# ACTIVITY
What you return should match the data below exactly, with no pictures in it.
== == ==
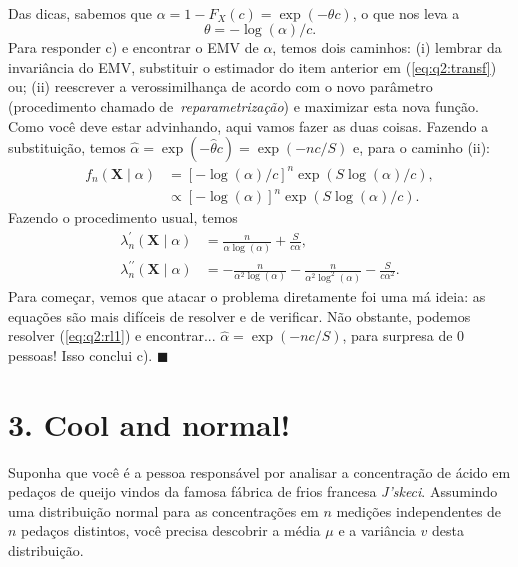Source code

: \documentclass[a4paper,10pt, notitlepage]{report}
\begin{document}
{\\
Das dicas, sabemos que $\alpha = 1 - F_X(c) = \exp(-\theta c)$, o que nos leva a
\begin{equation}
\label{eq:q2:transf}
\theta = -\log(\alpha)/c. 
\end{equation}
Para responder c) e encontrar o EMV de $\alpha$, temos dois caminhos: (i) lembrar da invariância do EMV, substituir o estimador do item anterior em (\ref{eq:q2:transf}) ou; (ii) reescrever a verossimilhança de acordo com o novo parâmetro (procedimento chamado de~\textit{reparametrização}) e maximizar esta nova função.
Como você deve estar advinhando, aqui vamos fazer as duas coisas.
Fazendo a substituição, temos $\hat{\alpha} = \exp(-\hat{\theta}c) = \exp(-nc/S)$ e, para o caminho (ii):
\begin{align*}
 f_n(\boldsymbol{X} \mid \alpha) &= [-\log(\alpha)/c]^n \exp\left(S\log(\alpha)/c\right),\\
 &\propto [-\log(\alpha)]^n \exp\left(S\log(\alpha)/c\right).
\end{align*}
Fazendo o procedimento usual, temos
\begin{align}
\label{eq:q2:rl1}
 \lambda_n^\prime(\boldsymbol{X} \mid \alpha) &= \frac{n}{\alpha \log(\alpha)} + \frac{S}{c\alpha},\\
 \label{eq:q2:rl2}
 \lambda_n^{\prime\prime}(\boldsymbol{X} \mid \alpha) &= -\frac{n}{\alpha^2\log(\alpha)}-\frac{n}{\alpha^2\log^2(\alpha)}-\frac{S}{c\alpha^2}.
\end{align}
Para começar, vemos que atacar o problema diretamente foi uma má ideia: as equações são mais difíceis de resolver e de verificar.
Não obstante, podemos resolver (\ref{eq:q2:rl1}) e encontrar...
$\hat{\alpha} =  \exp(-nc/S)$, para surpresa de $0$ pessoas!
Isso conclui c).
$\blacksquare$
}

\section*{3. Cool and normal!}

Suponha que você é a pessoa responsável por analisar a concentração de ácido em pedaços de queijo vindos da famosa fábrica de frios francesa \textit{J'skeci}.
Assumindo uma distribuição normal para as concentrações em $n$ medições independentes de $n$ pedaços distintos, você precisa descobrir a média $\mu$ e a variância $v$ desta distribuição.
\end{document}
== == ==
# ANSWER TO THE EXERCISE
Source code

: \documentclass[a4paper,10pt, notitlepage]{report}
\begin{document}
{\\
Das dicas, sabemos que $\alpha = 1 - F_X(c) = \exp(-\theta c)$, o que nos leva a
\begin{equation}
\label{eq:q2:transf}
\theta = -\log(\alpha)/c. 
\end{equation}
Para responder c) e encontrar o EMV de $\alpha$, temos dois caminhos: (i) lembrar da invariância do EMV, substituir o estimador do item anterior em (\ref{eq:q2:transf}) ou; (ii) reescrever a verossimilhança de acordo com o novo parâmetro (procedimento chamado de~\textit{reparametrização}) e maximizar esta nova função.
Como você deve estar advinhando, aqui vamos fazer as duas coisas.
Fazendo a substituição, temos $\hat{\alpha} = \exp(-\hat{\theta}c) = \exp(-nc/S)$ e, para o caminho (ii):
\begin{align*}
 f_n(\boldsymbol{X} \mid \alpha) &= [-\log(\alpha)/c]^n \exp\left(S\log(\alpha)/c\right),\\
 &\propto [-\log(\alpha)]^n \exp\left(S\log(\alpha)/c\right).
\end{align*}
Fazendo o procedimento usual, temos
\begin{align}
\label{eq:q2:rl1}
 \lambda_n^\prime(\boldsymbol{X} \mid \alpha) &= \frac{n}{\alpha \log(\alpha)} + \frac{S}{c\alpha},\\
 \label{eq:q2:rl2}
 \lambda_n^{\prime\prime}(\boldsymbol{X} \mid \alpha) &= -\frac{n}{\alpha^2\log(\alpha)}-\frac{n}{\alpha^2\log^2(\alpha)}-\frac{S}{c\alpha^2}.
\end{align}
Para começar, vemos que atacar o problema diretamente foi uma má ideia: as equações são mais difíceis de resolver e de verificar.
Não obstante, podemos resolver (\ref{eq:q2:rl1}) e encontrar...
$\hat{\alpha} =  \exp(-nc/S)$, para surpresa de $0$ pessoas!
Isso conclui c).
$\blacksquare$
}

\section*{3. Cool and normal!}

Suponha que você é a pessoa responsável por analisar a concentração de ácido em pedaços de queijo vindos da famosa fábrica de frios francesa \textit{J'skeci}.
Assumindo uma distribuição normal para as concentrações em $n$ medições independentes de $n$ pedaços distintos, você precisa descobrir a média $\mu$ e a variância $v$ desta distribuição.
\end{document}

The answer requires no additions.